Ringfort (Rath), Cloonee, Co. Kerry
Co. Kerry |
Ringforts
Some of the most intriguing archaeological sites in Ireland are the ones you cannot actually see.
In a level pasture overlooking Kenmare Bay in County Kerry, there is a ringfort that exists now only in records and memory. The earthen and stone bank of the rath, the Irish term for a roughly circular enclosure built during the early medieval period as a farmstead or defended homestead, was levelled during the 1930s and has left no visible trace at ground level. Standing in the field today, with the bay stretching out to the north, there is nothing to indicate that anything was ever here.

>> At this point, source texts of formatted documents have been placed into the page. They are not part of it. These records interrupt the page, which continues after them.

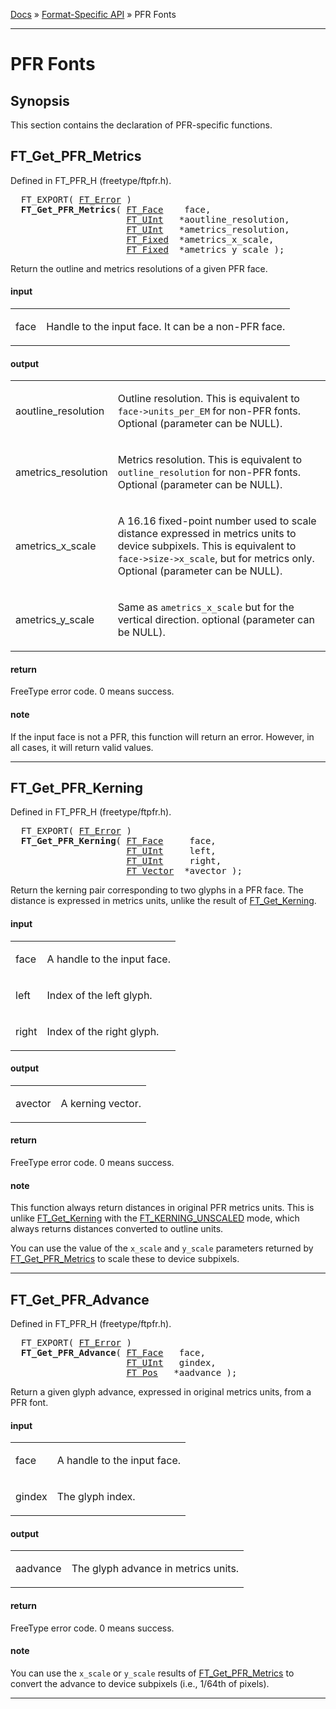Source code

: [Docs](ft2-index.md) &raquo; [Format-Specific API](ft2-toc.md#format-specific-api) &raquo; PFR Fonts

-------------------------------

# PFR Fonts

## Synopsis

This section contains the declaration of PFR-specific functions.

## FT_Get_PFR_Metrics

Defined in FT_PFR_H (freetype/ftpfr.h).

<div class = "codehilite">
<pre>
  FT_EXPORT( <a href="../ft2-basic_types/#ft_error">FT_Error</a> )
  <b>FT_Get_PFR_Metrics</b>( <a href="../ft2-base_interface/#ft_face">FT_Face</a>    face,
                      <a href="../ft2-basic_types/#ft_uint">FT_UInt</a>   *aoutline_resolution,
                      <a href="../ft2-basic_types/#ft_uint">FT_UInt</a>   *ametrics_resolution,
                      <a href="../ft2-basic_types/#ft_fixed">FT_Fixed</a>  *ametrics_x_scale,
                      <a href="../ft2-basic_types/#ft_fixed">FT_Fixed</a>  *ametrics_y_scale );
</pre>
</div>


Return the outline and metrics resolutions of a given PFR face.

<h4>input</h4>
<table class="fields">
<tr><td class="val" id="face">face</td><td class="desc">
<p>Handle to the input face. It can be a non-PFR face.</p>
</td></tr>
</table>

<h4>output</h4>
<table class="fields">
<tr><td class="val" id="aoutline_resolution">aoutline_resolution</td><td class="desc">
<p>Outline resolution. This is equivalent to <code>face-&gt;units_per_EM</code> for non-PFR fonts. Optional (parameter can be NULL).</p>
</td></tr>
<tr><td class="val" id="ametrics_resolution">ametrics_resolution</td><td class="desc">
<p>Metrics resolution. This is equivalent to <code>outline_resolution</code> for non-PFR fonts. Optional (parameter can be NULL).</p>
</td></tr>
<tr><td class="val" id="ametrics_x_scale">ametrics_x_scale</td><td class="desc">
<p>A 16.16 fixed-point number used to scale distance expressed in metrics units to device subpixels. This is equivalent to <code>face-&gt;size-&gt;x_scale</code>, but for metrics only. Optional (parameter can be NULL).</p>
</td></tr>
<tr><td class="val" id="ametrics_y_scale">ametrics_y_scale</td><td class="desc">
<p>Same as <code>ametrics_x_scale</code> but for the vertical direction. optional (parameter can be NULL).</p>
</td></tr>
</table>

<h4>return</h4>

FreeType error code. 0&nbsp;means success.

<h4>note</h4>

If the input face is not a PFR, this function will return an error. However, in all cases, it will return valid values.

<hr>

## FT_Get_PFR_Kerning

Defined in FT_PFR_H (freetype/ftpfr.h).

<div class = "codehilite">
<pre>
  FT_EXPORT( <a href="../ft2-basic_types/#ft_error">FT_Error</a> )
  <b>FT_Get_PFR_Kerning</b>( <a href="../ft2-base_interface/#ft_face">FT_Face</a>     face,
                      <a href="../ft2-basic_types/#ft_uint">FT_UInt</a>     left,
                      <a href="../ft2-basic_types/#ft_uint">FT_UInt</a>     right,
                      <a href="../ft2-basic_types/#ft_vector">FT_Vector</a>  *avector );
</pre>
</div>


Return the kerning pair corresponding to two glyphs in a PFR face. The distance is expressed in metrics units, unlike the result of <a href="../ft2-base_interface/#ft_get_kerning">FT_Get_Kerning</a>.

<h4>input</h4>
<table class="fields">
<tr><td class="val" id="face">face</td><td class="desc">
<p>A handle to the input face.</p>
</td></tr>
<tr><td class="val" id="left">left</td><td class="desc">
<p>Index of the left glyph.</p>
</td></tr>
<tr><td class="val" id="right">right</td><td class="desc">
<p>Index of the right glyph.</p>
</td></tr>
</table>

<h4>output</h4>
<table class="fields">
<tr><td class="val" id="avector">avector</td><td class="desc">
<p>A kerning vector.</p>
</td></tr>
</table>

<h4>return</h4>

FreeType error code. 0&nbsp;means success.

<h4>note</h4>

This function always return distances in original PFR metrics units. This is unlike <a href="../ft2-base_interface/#ft_get_kerning">FT_Get_Kerning</a> with the <a href="../ft2-base_interface/#ft_kerning_mode">FT_KERNING_UNSCALED</a> mode, which always returns distances converted to outline units.

You can use the value of the `x_scale` and `y_scale` parameters returned by <a href="../ft2-pfr_fonts/#ft_get_pfr_metrics">FT_Get_PFR_Metrics</a> to scale these to device subpixels.

<hr>

## FT_Get_PFR_Advance

Defined in FT_PFR_H (freetype/ftpfr.h).

<div class = "codehilite">
<pre>
  FT_EXPORT( <a href="../ft2-basic_types/#ft_error">FT_Error</a> )
  <b>FT_Get_PFR_Advance</b>( <a href="../ft2-base_interface/#ft_face">FT_Face</a>   face,
                      <a href="../ft2-basic_types/#ft_uint">FT_UInt</a>   gindex,
                      <a href="../ft2-basic_types/#ft_pos">FT_Pos</a>   *aadvance );
</pre>
</div>


Return a given glyph advance, expressed in original metrics units, from a PFR font.

<h4>input</h4>
<table class="fields">
<tr><td class="val" id="face">face</td><td class="desc">
<p>A handle to the input face.</p>
</td></tr>
<tr><td class="val" id="gindex">gindex</td><td class="desc">
<p>The glyph index.</p>
</td></tr>
</table>

<h4>output</h4>
<table class="fields">
<tr><td class="val" id="aadvance">aadvance</td><td class="desc">
<p>The glyph advance in metrics units.</p>
</td></tr>
</table>

<h4>return</h4>

FreeType error code. 0&nbsp;means success.

<h4>note</h4>

You can use the `x_scale` or `y_scale` results of <a href="../ft2-pfr_fonts/#ft_get_pfr_metrics">FT_Get_PFR_Metrics</a> to convert the advance to device subpixels (i.e., 1/64th of pixels).

<hr>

What survives is a paper trail of sorts. The site appears in two separate historical records from roughly the same era. Captain D. B. O'Connell noted it in the 1930s as one of two lisses in the townland, liss being another term for a ringfort, and the same feature was recorded in Patrick Sullivan's land in the 1940s. Beneath the vanished earthworks, there may be something older still: a possible souterrain is associated with the interior of the site. A souterrain is an underground stone-lined passage or chamber, often used for storage or refuge, and they are frequently found in connection with raths across Ireland. Whether this one survives below the disturbed ground is an open question.
The levelling of raths was not uncommon in twentieth-century Ireland, particularly as agricultural land was consolidated and improved. What makes this site worth pausing over is precisely the absence it represents, a deliberate erasure that was nonetheless carefully noted by local observers at the time, leaving just enough of a record to mark where something once stood.